**WORK REQUIRED**
Copies of all lines that contain "outlining" are needed; take them from the data below.

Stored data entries
Content starts
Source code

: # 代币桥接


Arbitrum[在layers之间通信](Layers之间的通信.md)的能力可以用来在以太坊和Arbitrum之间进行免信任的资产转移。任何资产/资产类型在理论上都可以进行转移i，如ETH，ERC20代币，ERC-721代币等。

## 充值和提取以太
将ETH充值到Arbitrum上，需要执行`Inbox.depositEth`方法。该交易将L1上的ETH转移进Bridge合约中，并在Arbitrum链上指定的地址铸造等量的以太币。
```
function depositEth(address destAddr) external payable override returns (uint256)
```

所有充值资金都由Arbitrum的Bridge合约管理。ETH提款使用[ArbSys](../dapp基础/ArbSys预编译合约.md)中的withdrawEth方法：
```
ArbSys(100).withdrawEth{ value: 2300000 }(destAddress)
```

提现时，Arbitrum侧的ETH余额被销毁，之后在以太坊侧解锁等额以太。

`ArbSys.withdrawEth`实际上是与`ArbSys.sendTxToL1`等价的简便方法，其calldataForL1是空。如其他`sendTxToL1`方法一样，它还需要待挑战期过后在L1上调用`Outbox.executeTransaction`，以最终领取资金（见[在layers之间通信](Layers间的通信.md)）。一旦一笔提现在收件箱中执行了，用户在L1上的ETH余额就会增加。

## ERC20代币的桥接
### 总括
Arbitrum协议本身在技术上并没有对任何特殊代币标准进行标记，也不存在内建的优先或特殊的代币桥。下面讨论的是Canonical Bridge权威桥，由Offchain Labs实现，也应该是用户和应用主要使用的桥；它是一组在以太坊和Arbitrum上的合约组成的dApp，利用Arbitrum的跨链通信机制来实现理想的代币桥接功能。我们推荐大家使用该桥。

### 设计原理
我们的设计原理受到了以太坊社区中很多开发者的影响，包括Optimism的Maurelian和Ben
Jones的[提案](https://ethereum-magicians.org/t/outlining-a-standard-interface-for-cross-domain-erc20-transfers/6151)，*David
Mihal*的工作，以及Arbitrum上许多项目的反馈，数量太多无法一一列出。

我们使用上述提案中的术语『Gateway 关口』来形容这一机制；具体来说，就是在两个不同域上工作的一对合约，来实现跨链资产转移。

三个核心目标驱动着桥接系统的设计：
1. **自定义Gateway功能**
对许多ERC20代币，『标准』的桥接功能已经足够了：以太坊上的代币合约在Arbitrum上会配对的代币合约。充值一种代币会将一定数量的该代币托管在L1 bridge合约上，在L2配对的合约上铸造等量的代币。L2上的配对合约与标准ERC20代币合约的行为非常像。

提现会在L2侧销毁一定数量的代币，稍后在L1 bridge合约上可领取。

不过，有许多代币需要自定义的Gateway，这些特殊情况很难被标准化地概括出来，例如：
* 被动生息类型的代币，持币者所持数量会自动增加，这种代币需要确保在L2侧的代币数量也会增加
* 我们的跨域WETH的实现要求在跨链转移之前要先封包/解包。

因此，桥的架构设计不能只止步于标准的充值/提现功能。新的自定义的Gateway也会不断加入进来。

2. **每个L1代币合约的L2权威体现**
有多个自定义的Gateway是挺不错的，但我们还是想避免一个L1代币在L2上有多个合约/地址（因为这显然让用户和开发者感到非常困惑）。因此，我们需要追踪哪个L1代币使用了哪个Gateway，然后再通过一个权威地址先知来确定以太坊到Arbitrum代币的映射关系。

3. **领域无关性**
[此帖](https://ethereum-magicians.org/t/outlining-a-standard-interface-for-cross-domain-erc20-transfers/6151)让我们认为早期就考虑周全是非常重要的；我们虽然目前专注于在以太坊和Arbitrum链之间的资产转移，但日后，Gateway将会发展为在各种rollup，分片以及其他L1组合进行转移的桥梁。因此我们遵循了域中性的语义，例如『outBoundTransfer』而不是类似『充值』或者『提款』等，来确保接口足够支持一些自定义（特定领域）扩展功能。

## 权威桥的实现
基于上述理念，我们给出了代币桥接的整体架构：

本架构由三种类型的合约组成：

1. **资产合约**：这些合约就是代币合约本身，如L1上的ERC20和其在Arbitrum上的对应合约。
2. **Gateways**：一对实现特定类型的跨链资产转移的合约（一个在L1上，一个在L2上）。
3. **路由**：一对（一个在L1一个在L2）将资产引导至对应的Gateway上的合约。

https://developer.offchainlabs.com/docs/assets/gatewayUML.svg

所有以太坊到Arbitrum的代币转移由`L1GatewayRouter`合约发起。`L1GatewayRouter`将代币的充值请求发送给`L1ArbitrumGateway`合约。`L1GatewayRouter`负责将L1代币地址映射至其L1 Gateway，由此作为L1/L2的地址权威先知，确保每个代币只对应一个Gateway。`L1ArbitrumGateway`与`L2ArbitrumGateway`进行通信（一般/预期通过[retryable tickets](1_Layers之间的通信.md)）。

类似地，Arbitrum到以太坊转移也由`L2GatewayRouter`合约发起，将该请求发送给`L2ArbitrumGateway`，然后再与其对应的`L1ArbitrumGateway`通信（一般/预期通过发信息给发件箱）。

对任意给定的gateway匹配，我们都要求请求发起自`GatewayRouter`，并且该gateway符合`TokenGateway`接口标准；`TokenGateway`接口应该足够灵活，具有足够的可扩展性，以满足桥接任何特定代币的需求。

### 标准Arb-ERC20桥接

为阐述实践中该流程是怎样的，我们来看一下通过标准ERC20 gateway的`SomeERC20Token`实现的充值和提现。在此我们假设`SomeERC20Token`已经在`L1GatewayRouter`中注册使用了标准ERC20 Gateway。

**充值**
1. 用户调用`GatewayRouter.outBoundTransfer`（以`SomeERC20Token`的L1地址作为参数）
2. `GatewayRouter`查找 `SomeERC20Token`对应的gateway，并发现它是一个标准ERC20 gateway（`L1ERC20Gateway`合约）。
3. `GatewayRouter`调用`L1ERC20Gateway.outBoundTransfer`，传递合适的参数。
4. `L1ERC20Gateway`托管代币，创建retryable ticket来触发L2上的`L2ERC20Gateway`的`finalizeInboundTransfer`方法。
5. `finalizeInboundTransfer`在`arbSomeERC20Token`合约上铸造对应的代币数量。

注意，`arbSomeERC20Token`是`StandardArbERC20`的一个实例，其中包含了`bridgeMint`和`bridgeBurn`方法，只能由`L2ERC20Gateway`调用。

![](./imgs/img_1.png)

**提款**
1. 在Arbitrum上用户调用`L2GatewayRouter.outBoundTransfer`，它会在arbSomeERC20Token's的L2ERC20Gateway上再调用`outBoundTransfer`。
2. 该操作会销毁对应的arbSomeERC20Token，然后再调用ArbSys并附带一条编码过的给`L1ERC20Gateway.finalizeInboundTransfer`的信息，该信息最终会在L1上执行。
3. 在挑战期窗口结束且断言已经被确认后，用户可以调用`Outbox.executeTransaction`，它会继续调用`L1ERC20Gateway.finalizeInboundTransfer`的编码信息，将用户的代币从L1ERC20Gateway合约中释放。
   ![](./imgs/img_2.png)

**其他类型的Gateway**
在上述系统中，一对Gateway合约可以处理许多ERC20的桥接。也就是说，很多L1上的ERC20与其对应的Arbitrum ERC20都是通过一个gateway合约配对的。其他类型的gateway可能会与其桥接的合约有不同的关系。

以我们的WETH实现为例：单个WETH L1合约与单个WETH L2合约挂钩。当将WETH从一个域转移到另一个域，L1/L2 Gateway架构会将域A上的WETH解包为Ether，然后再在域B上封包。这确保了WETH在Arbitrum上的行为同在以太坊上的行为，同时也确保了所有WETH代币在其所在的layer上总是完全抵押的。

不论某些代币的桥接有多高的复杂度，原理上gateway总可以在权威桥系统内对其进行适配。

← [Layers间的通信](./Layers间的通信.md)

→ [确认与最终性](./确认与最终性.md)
Content ends
**WRITTEN RESPONSE**
Jones的[提案](https://ethereum-magicians.org/t/outlining-a-standard-interface-for-cross-domain-erc20-transfers/6151)，*David
[此帖](https://ethereum-magicians.org/t/outlining-a-standard-interface-for-cross-domain-erc20-transfers/6151)让我们认为早期就考虑周全是非常重要的；我们虽然目前专注于在以太坊和Arbitrum链之间的资产转移，但日后，Gateway将会发展为在各种rollup，分片以及其他L1组合进行转移的桥梁。因此我们遵循了域中性的语义，例如『outBoundTransfer』而不是类似『充值』或者『提款』等，来确保接口足够支持一些自定义（特定领域）扩展功能。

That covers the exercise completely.